I had been avoiding writing about this topic for long enough cause I have this fear you know. This topic is very personal to me and many people in the world. “Beauty lies in the eyes of the beholder”. This quote is something I feel is very fake because pragmatically speaking this case applies only to a few. Over the generations we humans have created certain codes of beauty, certain prejudices. It has become so engraved in our minds that we can’t just get away from it.
An ideal ‘beautiful‘ girl in today’s Indian society is still supposed to be fair,slim,fit for doing all the domestic chores. She must be an all in one package. This obsession with fairness has such a devastating effect on the country’s social life. For many of the people reading this article would be utter nonsense because you never know the pain unless you have suffered from it or you have seen the other side. I personally have seen it. Well I would like to share my personal story related to this topic. So, I am basically a 15 year old and I go to well reputed school. I am good in academics and mediocre in sports. I have been awarded by the Chief Minister of Gujarat twice until now. I have it all but one thing – fair skin. It is true that money doesn’t bring any class or change in thoughts. Its just a hoax. Despite going to such a school I have seen and rather faced discrimination based on my skin colour a number of times. I was lucky that my teachers were good but unfortunately my peers weren’t. In my lifetime I have received quite a few insults on my dusky skin tone. Although these have been directed as a joke, at times people don’t understand how it affects the other person. Once I was compared to a beggar in the economics textbook by my friend cause I am dark and so was the beggar. Yesterday I faced a comment ”Ahan you haven’t grown any fairer at all during the quarantine”. The laughs such comments get…. they hurt so much and coming from the mouths of those whom you think as of friends, its pretty bad….

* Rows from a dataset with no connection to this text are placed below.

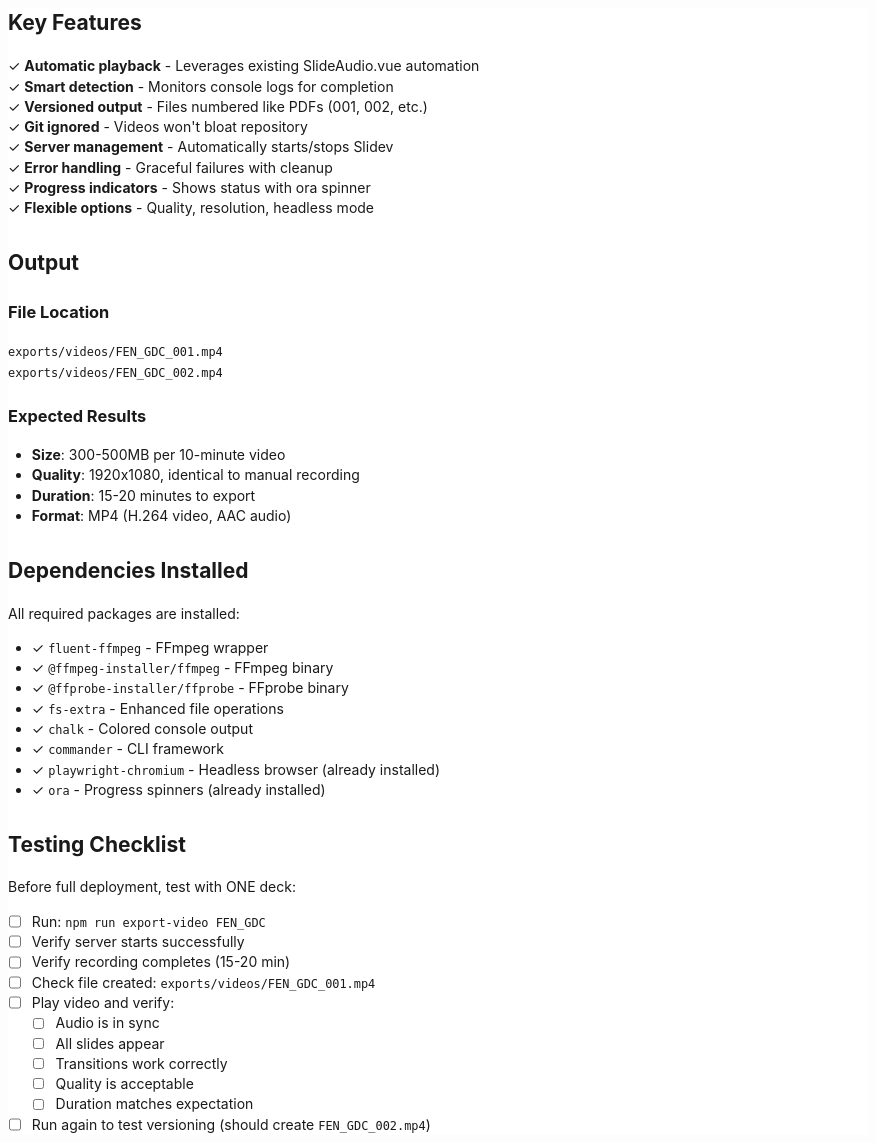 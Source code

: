 ## Key Features

✓ **Automatic playback** - Leverages existing SlideAudio.vue automation  
✓ **Smart detection** - Monitors console logs for completion  
✓ **Versioned output** - Files numbered like PDFs (001, 002, etc.)  
✓ **Git ignored** - Videos won't bloat repository  
✓ **Server management** - Automatically starts/stops Slidev  
✓ **Error handling** - Graceful failures with cleanup  
✓ **Progress indicators** - Shows status with ora spinner  
✓ **Flexible options** - Quality, resolution, headless mode  

## Output

### File Location
```
exports/videos/FEN_GDC_001.mp4
exports/videos/FEN_GDC_002.mp4
```

### Expected Results
- **Size**: 300-500MB per 10-minute video
- **Quality**: 1920x1080, identical to manual recording
- **Duration**: 15-20 minutes to export
- **Format**: MP4 (H.264 video, AAC audio)

## Dependencies Installed

All required packages are installed:
- ✓ `fluent-ffmpeg` - FFmpeg wrapper
- ✓ `@ffmpeg-installer/ffmpeg` - FFmpeg binary
- ✓ `@ffprobe-installer/ffprobe` - FFprobe binary
- ✓ `fs-extra` - Enhanced file operations
- ✓ `chalk` - Colored console output
- ✓ `commander` - CLI framework
- ✓ `playwright-chromium` - Headless browser (already installed)
- ✓ `ora` - Progress spinners (already installed)

## Testing Checklist

Before full deployment, test with ONE deck:

- [ ] Run: `npm run export-video FEN_GDC`
- [ ] Verify server starts successfully
- [ ] Verify recording completes (15-20 min)
- [ ] Check file created: `exports/videos/FEN_GDC_001.mp4`
- [ ] Play video and verify:
  - [ ] Audio is in sync
  - [ ] All slides appear
  - [ ] Transitions work correctly
  - [ ] Quality is acceptable
  - [ ] Duration matches expectation
- [ ] Run again to test versioning (should create `FEN_GDC_002.mp4`)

I consider myself lucky that I have a good family so I don’t receive any kind of discrimination from them. Also my story is nothing of what others face. I have seen countless stories of people on platforms like quora being discriminated on the basis of their skin. Females especially face such kind of discrimination more than men. Countless marriages are broken all over the country because the girl is too ‘dark‘. Newspaper ads too are all demanding a fair girl.
What is this nonsense???Moreover we have skin lightening industry. India has a skin lightening industry of more than $400 million!!! Being dark skinned is not a disease its just some melanin. No one has the bloody right to tell my Indian brothers and sisters to apply such toxic chemicals on their skin in the name of beauty. Dark skin is exotic. Even scientifically its way better than being light skinned. A pigment called melanin makes a persons skin tone darker. This melanin is responsible for absorption of vitamin D and even protects the skin from harmful ultraviolet rays.
Even the whole entertainment industry is full of such discrimination. In tropical hot place like India where most of the people have dark skins the whole fashion industry is full of fair skinned models. Dark skinned models are being ignored because apparently they aren’t beautiful enough.
I am ashamed of myself that I got upset and wasted my day thinking about such insults. I am ashamed of myself that I had this fear that about what would people think if I write this article. What would my friends think? I am expecting responses like “oh ahan I didn’t know you felt so hurt.” “It was just a joke” ” You don’t understand jokes.”.. Trust me I dont need this and I don’t give a shit. I am writing this not for myself but for those countless people who feel the same.
Let me tell all of those who have ever insulted me for being dark- I DONT GIVE A DAMN. I am lucky to have such color you know it is what it makes me me. We need not think what others will think. Its time to stand UP for yourself. No ones going to stand up for you. Its you who have to fight. You are beautiful as you are. Learn to accept yourself. You need to develop the self confidence because it is all that matters. You are more than the mirror shows you. Your qualities make you. Don’t feel lonely..cause you are not alone in this fight. Just take the plunge you wont know until you take it. Be the change.